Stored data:
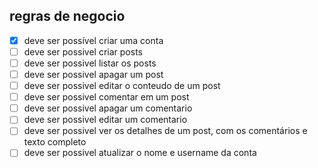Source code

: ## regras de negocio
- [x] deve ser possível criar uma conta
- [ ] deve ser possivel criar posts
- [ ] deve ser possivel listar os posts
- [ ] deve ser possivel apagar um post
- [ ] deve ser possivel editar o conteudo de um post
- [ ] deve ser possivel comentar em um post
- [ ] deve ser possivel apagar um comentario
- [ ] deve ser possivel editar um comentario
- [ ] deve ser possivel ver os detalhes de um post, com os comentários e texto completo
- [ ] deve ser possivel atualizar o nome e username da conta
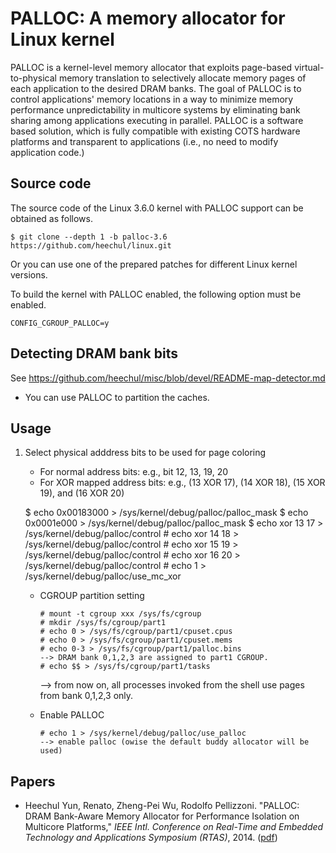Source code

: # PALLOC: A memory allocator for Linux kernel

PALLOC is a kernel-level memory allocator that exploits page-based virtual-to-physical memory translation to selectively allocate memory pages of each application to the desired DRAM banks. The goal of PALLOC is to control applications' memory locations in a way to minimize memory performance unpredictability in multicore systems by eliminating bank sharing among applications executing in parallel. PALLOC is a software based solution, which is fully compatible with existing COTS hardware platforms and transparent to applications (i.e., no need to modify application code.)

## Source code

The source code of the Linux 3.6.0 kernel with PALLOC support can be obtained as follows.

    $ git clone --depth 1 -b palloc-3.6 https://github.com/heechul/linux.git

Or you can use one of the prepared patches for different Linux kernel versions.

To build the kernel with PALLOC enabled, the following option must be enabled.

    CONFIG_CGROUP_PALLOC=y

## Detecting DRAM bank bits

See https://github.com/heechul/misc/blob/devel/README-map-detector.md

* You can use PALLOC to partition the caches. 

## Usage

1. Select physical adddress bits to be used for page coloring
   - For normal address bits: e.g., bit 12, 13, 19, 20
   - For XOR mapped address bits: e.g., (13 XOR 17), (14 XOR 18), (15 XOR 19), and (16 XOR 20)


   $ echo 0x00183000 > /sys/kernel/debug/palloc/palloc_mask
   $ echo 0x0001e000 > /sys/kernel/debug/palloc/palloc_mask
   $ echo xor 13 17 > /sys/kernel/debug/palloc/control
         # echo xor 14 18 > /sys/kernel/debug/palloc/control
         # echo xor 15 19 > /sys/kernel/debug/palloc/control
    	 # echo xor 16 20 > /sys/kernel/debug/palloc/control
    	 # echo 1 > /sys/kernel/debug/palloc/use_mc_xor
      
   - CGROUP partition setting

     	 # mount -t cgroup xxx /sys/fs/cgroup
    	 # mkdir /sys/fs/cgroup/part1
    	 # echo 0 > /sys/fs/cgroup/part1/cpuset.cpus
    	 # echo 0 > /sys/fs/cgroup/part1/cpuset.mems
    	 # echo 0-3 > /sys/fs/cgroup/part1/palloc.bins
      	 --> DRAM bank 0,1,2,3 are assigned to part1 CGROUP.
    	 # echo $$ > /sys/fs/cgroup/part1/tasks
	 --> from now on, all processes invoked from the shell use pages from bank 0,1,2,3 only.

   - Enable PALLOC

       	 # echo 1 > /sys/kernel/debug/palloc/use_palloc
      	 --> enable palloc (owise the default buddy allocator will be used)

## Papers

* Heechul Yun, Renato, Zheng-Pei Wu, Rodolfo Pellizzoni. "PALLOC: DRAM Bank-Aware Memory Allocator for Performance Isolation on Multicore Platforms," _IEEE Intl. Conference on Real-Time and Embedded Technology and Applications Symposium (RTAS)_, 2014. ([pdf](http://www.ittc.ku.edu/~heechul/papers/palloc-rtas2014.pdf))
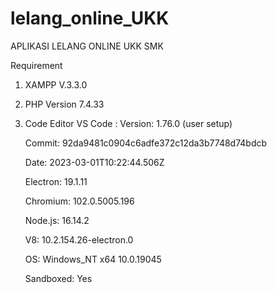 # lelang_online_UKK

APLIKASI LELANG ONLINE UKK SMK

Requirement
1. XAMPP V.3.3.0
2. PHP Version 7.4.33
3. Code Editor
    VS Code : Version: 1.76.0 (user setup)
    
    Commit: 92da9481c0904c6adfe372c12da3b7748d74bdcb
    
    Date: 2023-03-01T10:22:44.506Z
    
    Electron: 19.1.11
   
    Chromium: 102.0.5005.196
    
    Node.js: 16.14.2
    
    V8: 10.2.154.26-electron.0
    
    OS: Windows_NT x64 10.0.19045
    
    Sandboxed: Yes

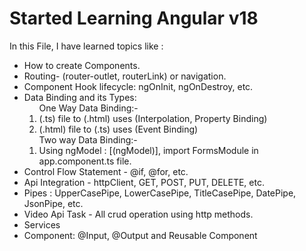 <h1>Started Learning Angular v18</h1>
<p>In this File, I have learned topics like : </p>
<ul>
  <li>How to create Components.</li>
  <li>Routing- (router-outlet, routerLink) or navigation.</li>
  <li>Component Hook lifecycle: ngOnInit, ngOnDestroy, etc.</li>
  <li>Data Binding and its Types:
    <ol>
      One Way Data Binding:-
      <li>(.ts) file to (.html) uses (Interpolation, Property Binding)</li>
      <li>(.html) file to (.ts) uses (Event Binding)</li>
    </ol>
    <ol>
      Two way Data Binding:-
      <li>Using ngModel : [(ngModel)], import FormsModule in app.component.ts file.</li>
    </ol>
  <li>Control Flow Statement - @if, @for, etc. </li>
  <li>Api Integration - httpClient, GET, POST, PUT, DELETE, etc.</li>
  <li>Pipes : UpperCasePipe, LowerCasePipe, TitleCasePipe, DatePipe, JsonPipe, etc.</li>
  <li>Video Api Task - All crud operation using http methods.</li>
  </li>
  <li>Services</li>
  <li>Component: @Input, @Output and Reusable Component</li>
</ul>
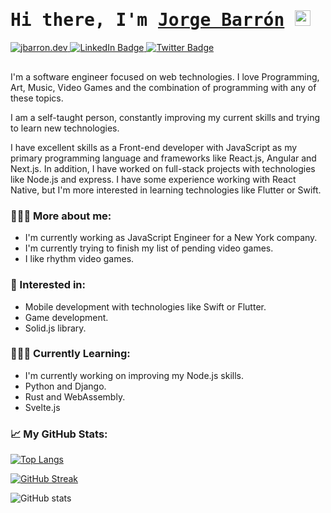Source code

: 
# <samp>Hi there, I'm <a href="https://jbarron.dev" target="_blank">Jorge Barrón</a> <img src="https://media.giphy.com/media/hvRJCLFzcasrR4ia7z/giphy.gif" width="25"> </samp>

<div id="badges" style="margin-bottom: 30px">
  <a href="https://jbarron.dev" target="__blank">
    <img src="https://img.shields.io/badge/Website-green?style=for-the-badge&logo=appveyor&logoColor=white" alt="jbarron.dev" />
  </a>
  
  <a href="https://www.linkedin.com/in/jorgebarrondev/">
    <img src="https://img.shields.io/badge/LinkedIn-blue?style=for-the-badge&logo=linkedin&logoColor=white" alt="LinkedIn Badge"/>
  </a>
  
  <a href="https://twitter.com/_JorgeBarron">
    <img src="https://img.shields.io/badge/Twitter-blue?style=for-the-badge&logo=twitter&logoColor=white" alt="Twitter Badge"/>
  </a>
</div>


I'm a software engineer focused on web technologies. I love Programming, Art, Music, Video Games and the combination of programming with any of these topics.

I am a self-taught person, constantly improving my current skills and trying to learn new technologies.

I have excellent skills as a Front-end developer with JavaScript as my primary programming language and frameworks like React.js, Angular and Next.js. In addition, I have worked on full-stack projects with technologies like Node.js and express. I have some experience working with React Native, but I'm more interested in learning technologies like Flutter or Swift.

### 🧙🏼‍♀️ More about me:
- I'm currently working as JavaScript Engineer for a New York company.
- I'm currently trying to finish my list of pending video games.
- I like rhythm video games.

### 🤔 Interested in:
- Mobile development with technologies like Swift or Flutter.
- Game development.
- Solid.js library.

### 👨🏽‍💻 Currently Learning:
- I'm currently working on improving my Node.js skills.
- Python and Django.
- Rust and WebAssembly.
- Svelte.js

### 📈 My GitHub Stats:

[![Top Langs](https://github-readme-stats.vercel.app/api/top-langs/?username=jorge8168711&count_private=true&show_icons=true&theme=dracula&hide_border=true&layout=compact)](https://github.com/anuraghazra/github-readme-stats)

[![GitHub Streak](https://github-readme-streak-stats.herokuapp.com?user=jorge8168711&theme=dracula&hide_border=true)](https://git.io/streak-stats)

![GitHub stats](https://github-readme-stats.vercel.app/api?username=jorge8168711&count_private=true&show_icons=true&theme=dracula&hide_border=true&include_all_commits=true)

EXERCISE OBJECTIVE:
This exercise calls for a verbatim output of the entries, pictures omitted.

OUTPUT FOR THIS EXERCISE:
Source code

: ## regras de negocio
- [x] deve ser possível criar uma conta
- [ ] deve ser possivel criar posts
- [ ] deve ser possivel listar os posts
- [ ] deve ser possivel apagar um post
- [ ] deve ser possivel editar o conteudo de um post
- [ ] deve ser possivel comentar em um post
- [ ] deve ser possivel apagar um comentario
- [ ] deve ser possivel editar um comentario
- [ ] deve ser possivel ver os detalhes de um post, com os comentários e texto completo
- [ ] deve ser possivel atualizar o nome e username da conta
Source code

: # PALLOC: A memory allocator for Linux kernel

PALLOC is a kernel-level memory allocator that exploits page-based virtual-to-physical memory translation to selectively allocate memory pages of each application to the desired DRAM banks. The goal of PALLOC is to control applications' memory locations in a way to minimize memory performance unpredictability in multicore systems by eliminating bank sharing among applications executing in parallel. PALLOC is a software based solution, which is fully compatible with existing COTS hardware platforms and transparent to applications (i.e., no need to modify application code.)

## Source code

The source code of the Linux 3.6.0 kernel with PALLOC support can be obtained as follows.

    $ git clone --depth 1 -b palloc-3.6 https://github.com/heechul/linux.git

Or you can use one of the prepared patches for different Linux kernel versions.

To build the kernel with PALLOC enabled, the following option must be enabled.

    CONFIG_CGROUP_PALLOC=y

## Detecting DRAM bank bits

See https://github.com/heechul/misc/blob/devel/README-map-detector.md

* You can use PALLOC to partition the caches. 

## Usage

1. Select physical adddress bits to be used for page coloring
   - For normal address bits: e.g., bit 12, 13, 19, 20
   - For XOR mapped address bits: e.g., (13 XOR 17), (14 XOR 18), (15 XOR 19), and (16 XOR 20)


   $ echo 0x00183000 > /sys/kernel/debug/palloc/palloc_mask
   $ echo 0x0001e000 > /sys/kernel/debug/palloc/palloc_mask
   $ echo xor 13 17 > /sys/kernel/debug/palloc/control
         # echo xor 14 18 > /sys/kernel/debug/palloc/control
         # echo xor 15 19 > /sys/kernel/debug/palloc/control
    	 # echo xor 16 20 > /sys/kernel/debug/palloc/control
    	 # echo 1 > /sys/kernel/debug/palloc/use_mc_xor
      
   - CGROUP partition setting

     	 # mount -t cgroup xxx /sys/fs/cgroup
    	 # mkdir /sys/fs/cgroup/part1
    	 # echo 0 > /sys/fs/cgroup/part1/cpuset.cpus
    	 # echo 0 > /sys/fs/cgroup/part1/cpuset.mems
    	 # echo 0-3 > /sys/fs/cgroup/part1/palloc.bins
      	 --> DRAM bank 0,1,2,3 are assigned to part1 CGROUP.
    	 # echo $$ > /sys/fs/cgroup/part1/tasks
	 --> from now on, all processes invoked from the shell use pages from bank 0,1,2,3 only.

   - Enable PALLOC

       	 # echo 1 > /sys/kernel/debug/palloc/use_palloc
      	 --> enable palloc (owise the default buddy allocator will be used)

## Papers

* Heechul Yun, Renato, Zheng-Pei Wu, Rodolfo Pellizzoni. "PALLOC: DRAM Bank-Aware Memory Allocator for Performance Isolation on Multicore Platforms," _IEEE Intl. Conference on Real-Time and Embedded Technology and Applications Symposium (RTAS)_, 2014. ([pdf](http://www.ittc.ku.edu/~heechul/papers/palloc-rtas2014.pdf))
 # lelang_online_UKK

APLIKASI LELANG ONLINE UKK SMK

Requirement
1. XAMPP V.3.3.0
2. PHP Version 7.4.33
3. Code Editor
    VS Code : Version: 1.76.0 (user setup)
    
    Commit: 92da9481c0904c6adfe372c12da3b7748d74bdcb
    
    Date: 2023-03-01T10:22:44.506Z
    
    Electron: 19.1.11
   
    Chromium: 102.0.5005.196
    
    Node.js: 16.14.2
    
    V8: 10.2.154.26-electron.0
    
    OS: Windows_NT x64 10.0.19045
    
    Sandboxed: Yes

 <h1>Started Learning Angular v18</h1>
<p>In this File, I have learned topics like : </p>
<ul>
  <li>How to create Components.</li>
  <li>Routing- (router-outlet, routerLink) or navigation.</li>
  <li>Component Hook lifecycle: ngOnInit, ngOnDestroy, etc.</li>
  <li>Data Binding and its Types:
    <ol>
      One Way Data Binding:-
      <li>(.ts) file to (.html) uses (Interpolation, Property Binding)</li>
      <li>(.html) file to (.ts) uses (Event Binding)</li>
    </ol>
    <ol>
      Two way Data Binding:-
      <li>Using ngModel : [(ngModel)], import FormsModule in app.component.ts file.</li>
    </ol>
  <li>Control Flow Statement - @if, @for, etc. </li>
  <li>Api Integration - httpClient, GET, POST, PUT, DELETE, etc.</li>
  <li>Pipes : UpperCasePipe, LowerCasePipe, TitleCasePipe, DatePipe, JsonPipe, etc.</li>
  <li>Video Api Task - All crud operation using http methods.</li>
  </li>
  <li>Services</li>
  <li>Component: @Input, @Output and Reusable Component</li>
</ul>
Source code

: 
# <samp>Hi there, I'm <a href="https://jbarron.dev" target="_blank">Jorge Barrón</a> <img src="https://media.giphy.com/media/hvRJCLFzcasrR4ia7z/giphy.gif" width="25"> </samp>

<div id="badges" style="margin-bottom: 30px">
  <a href="https://jbarron.dev" target="__blank">
    <img src="https://img.shields.io/badge/Website-green?style=for-the-badge&logo=appveyor&logoColor=white" alt="jbarron.dev" />
  </a>
  
  <a href="https://www.linkedin.com/in/jorgebarrondev/">
    <img src="https://img.shields.io/badge/LinkedIn-blue?style=for-the-badge&logo=linkedin&logoColor=white" alt="LinkedIn Badge"/>
  </a>
  
  <a href="https://twitter.com/_JorgeBarron">
    <img src="https://img.shields.io/badge/Twitter-blue?style=for-the-badge&logo=twitter&logoColor=white" alt="Twitter Badge"/>
  </a>
</div>


I'm a software engineer focused on web technologies. I love Programming, Art, Music, Video Games and the combination of programming with any of these topics.

I am a self-taught person, constantly improving my current skills and trying to learn new technologies.

I have excellent skills as a Front-end developer with JavaScript as my primary programming language and frameworks like React.js, Angular and Next.js. In addition, I have worked on full-stack projects with technologies like Node.js and express. I have some experience working with React Native, but I'm more interested in learning technologies like Flutter or Swift.

### 🧙🏼‍♀️ More about me:
- I'm currently working as JavaScript Engineer for a New York company.
- I'm currently trying to finish my list of pending video games.
- I like rhythm video games.

### 🤔 Interested in:
- Mobile development with technologies like Swift or Flutter.
- Game development.
- Solid.js library.

### 👨🏽‍💻 Currently Learning:
- I'm currently working on improving my Node.js skills.
- Python and Django.
- Rust and WebAssembly.
- Svelte.js

### 📈 My GitHub Stats:

[![Top Langs](https://github-readme-stats.vercel.app/api/top-langs/?username=jorge8168711&count_private=true&show_icons=true&theme=dracula&hide_border=true&layout=compact)](https://github.com/anuraghazra/github-readme-stats)

[![GitHub Streak](https://github-readme-streak-stats.herokuapp.com?user=jorge8168711&theme=dracula&hide_border=true)](https://git.io/streak-stats)

![GitHub stats](https://github-readme-stats.vercel.app/api?username=jorge8168711&count_private=true&show_icons=true&theme=dracula&hide_border=true&include_all_commits=true)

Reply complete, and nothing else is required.